Action item.
Pictures aside, write out the data exactly as it reads.

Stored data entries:

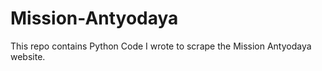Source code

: # Mission-Antyodaya
This repo contains Python Code I wrote to scrape the Mission Antyodaya website. 
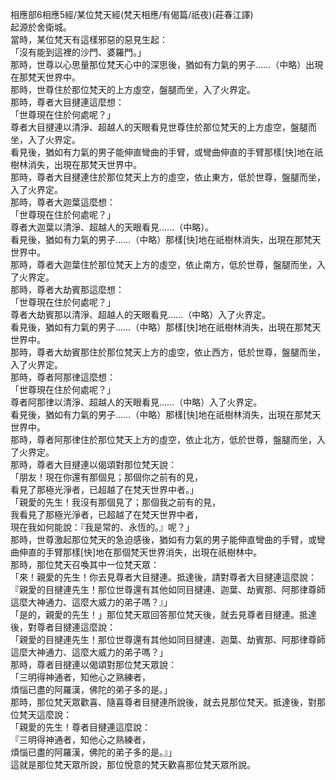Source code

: 相應部6相應5經/某位梵天經(梵天相應/有偈篇/祇夜)(莊春江譯)  
起源於舍衛城。  
當時，某位梵天有這樣邪惡的惡見生起：  
「沒有能到這裡的沙門、婆羅門。」  
那時，世尊以心思量那位梵天心中的深思後，猶如有力氣的男子……（中略）出現在那梵天世界中。  
那時，世尊住於那位梵天的上方虛空，盤腿而坐，入了火界定。  
那時，尊者大目揵連這麼想：  
「世尊現在住於何處呢？」  
尊者大目揵連以清淨、超越人的天眼看見世尊住於那位梵天的上方虛空，盤腿而坐，入了火界定。  
看見後，猶如有力氣的男子能伸直彎曲的手臂，或彎曲伸直的手臂那樣[快]地在祇樹林消失，出現在那梵天世界中。  
那時，尊者大目揵連住於那位梵天上方的虛空，依止東方，低於世尊，盤腿而坐，入了火界定。  
那時，尊者大迦葉這麼想：  
「世尊現在住於何處呢？」  
尊者大迦葉以清淨、超越人的天眼看見……（中略）。  
看見後，猶如有力氣的男子……（中略）那樣[快]地在祇樹林消失，出現在那梵天世界中。  
那時，尊者大迦葉住於那位梵天上方的虛空，依止南方，低於世尊，盤腿而坐，入了火界定。  
那時，尊者大劫賓那這麼想：  
「世尊現在住於何處呢？」  
尊者大劫賓那以清淨、超越人的天眼看見……（中略）入了火界定。  
看見後，猶如有力氣的男子……（中略）那樣[快]地在祇樹林消失，出現在那梵天世界中。  
那時，尊者大劫賓那住於那位梵天上方的虛空，依止西方，低於世尊，盤腿而坐，入了火界定。  
那時，尊者阿那律這麼想：  
「世尊現在住於何處呢？」  
尊者阿那律以清淨、超越人的天眼看見……（中略）入了火界定。  
看見後，猶如有力氣的男子……（中略）那樣[快]地在祇樹林消失，出現在那梵天世界中。  
那時，尊者阿那律住於那位梵天上方的虛空，依止北方，低於世尊，盤腿而坐，入了火界定。  
那時，尊者大目揵連以偈頌對那位梵天說：  
「朋友！現在你還有那個見；那個你之前有的見，  
看見了那極光淨者，已超越了在梵天世界中者。」  
「親愛的先生！我沒有那個見了；那個我之前有的見，  
我看見了那極光淨者，已超越了在梵天世界中者，  
現在我如何能說：『我是常的、永恆的。』呢？」  
那時，世尊激起那位梵天的急迫感後，猶如有力氣的男子能伸直彎曲的手臂，或彎曲伸直的手臂那樣[快]地在那個梵天世界消失，出現在祇樹林中。  
那時，那位梵天召喚其中一位梵天眾：  
「來！親愛的先生！你去見尊者大目揵連。抵達後，請對尊者大目揵連這麼說：『親愛的目揵連先生！那位世尊還有其他如同目揵連、迦葉、劫賓那、阿那律尊師這麼大神通力、這麼大威力的弟子嗎？』」  
「是的，親愛的先生！」那位梵天眾回答那位梵天後，就去見尊者目揵連。抵達後，對尊者目揵連這麼說：  
「親愛的目揵連先生！那位世尊還有其他如同目揵連、迦葉、劫賓那、阿那律尊師這麼大神通力、這麼大威力的弟子嗎？」  
那時，尊者目揵連以偈頌對那位梵天眾說：  
「三明得神通者，知他心之熟練者，  
煩惱已盡的阿羅漢，佛陀的弟子多的是。」  
那時，那位梵天眾歡喜、隨喜尊者目揵連所說後，就去見那位梵天。抵達後，對那位梵天這麼說：  
「親愛的先生！尊者目揵連這麼說：  
『三明得神通者，知他心之熟練者，  
煩惱已盡的阿羅漢，佛陀的弟子多的是。』」  
這就是那位梵天眾所說，那位悅意的梵天歡喜那位梵天眾所說。  
  
  
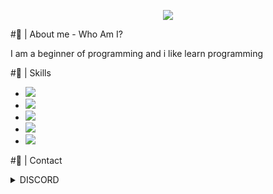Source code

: <p align="center">
<img src="https://64.media.tumblr.com/2d0af9c90d1b1107313cc20bda01548a/tumblr_outwxnanpp1u79o2lo1_1280.gifv">
</p>
<link rel="stylesheet" href="https://www.w3schools.com/w3css/4/w3.css">

#🎇 | About me - Who Am I?

I am a beginner of programming and i like learn programming

#🎃 | Skills

- <img src="https://progress-bar.dev/70/?title=%F0%9F%93%A0%20|%20HTML%20&width=300&color=ff0000">
- <img src="https://progress-bar.dev/50/?title=%F0%9F%8E%9A%EF%B8%8F%20|%20PY%20&width=300&color=ff0000">
- <img src="https://progress-bar.dev/20/?title=%F0%9F%8E%9A%EF%B8%8F%20|%20CSS%20&width=300&color=ff0000">
- <img src="https://progress-bar.dev/10/?title=%F0%9F%8E%9A%EF%B8%8F%20|%20JS%20&width=300&color=ff0000">
- <img src="https://progress-bar.dev/5/?title=%F0%9F%8E%9A%EF%B8%8F%20|%20RUST%20&width=300&color=ff0000">

#🧨 | Contact
<details><summary>DISCORD</summary><img src="https://media.discordapp.net/attachments/875844414440886347/951913998561992734/unknown.png"></details>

Response area.
Source code

: # Mission-Antyodaya
This repo contains Python Code I wrote to scrape the Mission Antyodaya website. 
Source code

: 相應部6相應5經/某位梵天經(梵天相應/有偈篇/祇夜)(莊春江譯)  
起源於舍衛城。  
當時，某位梵天有這樣邪惡的惡見生起：  
「沒有能到這裡的沙門、婆羅門。」  
那時，世尊以心思量那位梵天心中的深思後，猶如有力氣的男子……（中略）出現在那梵天世界中。  
那時，世尊住於那位梵天的上方虛空，盤腿而坐，入了火界定。  
那時，尊者大目揵連這麼想：  
「世尊現在住於何處呢？」  
尊者大目揵連以清淨、超越人的天眼看見世尊住於那位梵天的上方虛空，盤腿而坐，入了火界定。  
看見後，猶如有力氣的男子能伸直彎曲的手臂，或彎曲伸直的手臂那樣[快]地在祇樹林消失，出現在那梵天世界中。  
那時，尊者大目揵連住於那位梵天上方的虛空，依止東方，低於世尊，盤腿而坐，入了火界定。  
那時，尊者大迦葉這麼想：  
「世尊現在住於何處呢？」  
尊者大迦葉以清淨、超越人的天眼看見……（中略）。  
看見後，猶如有力氣的男子……（中略）那樣[快]地在祇樹林消失，出現在那梵天世界中。  
那時，尊者大迦葉住於那位梵天上方的虛空，依止南方，低於世尊，盤腿而坐，入了火界定。  
那時，尊者大劫賓那這麼想：  
「世尊現在住於何處呢？」  
尊者大劫賓那以清淨、超越人的天眼看見……（中略）入了火界定。  
看見後，猶如有力氣的男子……（中略）那樣[快]地在祇樹林消失，出現在那梵天世界中。  
那時，尊者大劫賓那住於那位梵天上方的虛空，依止西方，低於世尊，盤腿而坐，入了火界定。  
那時，尊者阿那律這麼想：  
「世尊現在住於何處呢？」  
尊者阿那律以清淨、超越人的天眼看見……（中略）入了火界定。  
看見後，猶如有力氣的男子……（中略）那樣[快]地在祇樹林消失，出現在那梵天世界中。  
那時，尊者阿那律住於那位梵天上方的虛空，依止北方，低於世尊，盤腿而坐，入了火界定。  
那時，尊者大目揵連以偈頌對那位梵天說：  
「朋友！現在你還有那個見；那個你之前有的見，  
看見了那極光淨者，已超越了在梵天世界中者。」  
「親愛的先生！我沒有那個見了；那個我之前有的見，  
我看見了那極光淨者，已超越了在梵天世界中者，  
現在我如何能說：『我是常的、永恆的。』呢？」  
那時，世尊激起那位梵天的急迫感後，猶如有力氣的男子能伸直彎曲的手臂，或彎曲伸直的手臂那樣[快]地在那個梵天世界消失，出現在祇樹林中。  
那時，那位梵天召喚其中一位梵天眾：  
「來！親愛的先生！你去見尊者大目揵連。抵達後，請對尊者大目揵連這麼說：『親愛的目揵連先生！那位世尊還有其他如同目揵連、迦葉、劫賓那、阿那律尊師這麼大神通力、這麼大威力的弟子嗎？』」  
「是的，親愛的先生！」那位梵天眾回答那位梵天後，就去見尊者目揵連。抵達後，對尊者目揵連這麼說：  
「親愛的目揵連先生！那位世尊還有其他如同目揵連、迦葉、劫賓那、阿那律尊師這麼大神通力、這麼大威力的弟子嗎？」  
那時，尊者目揵連以偈頌對那位梵天眾說：  
「三明得神通者，知他心之熟練者，  
煩惱已盡的阿羅漢，佛陀的弟子多的是。」  
那時，那位梵天眾歡喜、隨喜尊者目揵連所說後，就去見那位梵天。抵達後，對那位梵天這麼說：  
「親愛的先生！尊者目揵連這麼說：  
『三明得神通者，知他心之熟練者，  
煩惱已盡的阿羅漢，佛陀的弟子多的是。』」  
這就是那位梵天眾所說，那位悅意的梵天歡喜那位梵天眾所說。  
  
  
Source code

: <p align="center">
<img src="https://64.media.tumblr.com/2d0af9c90d1b1107313cc20bda01548a/tumblr_outwxnanpp1u79o2lo1_1280.gifv">
</p>
<link rel="stylesheet" href="https://www.w3schools.com/w3css/4/w3.css">

#🎇 | About me - Who Am I?

I am a beginner of programming and i like learn programming

#🎃 | Skills

- <img src="https://progress-bar.dev/70/?title=%F0%9F%93%A0%20|%20HTML%20&width=300&color=ff0000">
- <img src="https://progress-bar.dev/50/?title=%F0%9F%8E%9A%EF%B8%8F%20|%20PY%20&width=300&color=ff0000">
- <img src="https://progress-bar.dev/20/?title=%F0%9F%8E%9A%EF%B8%8F%20|%20CSS%20&width=300&color=ff0000">
- <img src="https://progress-bar.dev/10/?title=%F0%9F%8E%9A%EF%B8%8F%20|%20JS%20&width=300&color=ff0000">
- <img src="https://progress-bar.dev/5/?title=%F0%9F%8E%9A%EF%B8%8F%20|%20RUST%20&width=300&color=ff0000">

#🧨 | Contact
<details><summary>DISCORD</summary><img src="https://media.discordapp.net/attachments/875844414440886347/951913998561992734/unknown.png"></details>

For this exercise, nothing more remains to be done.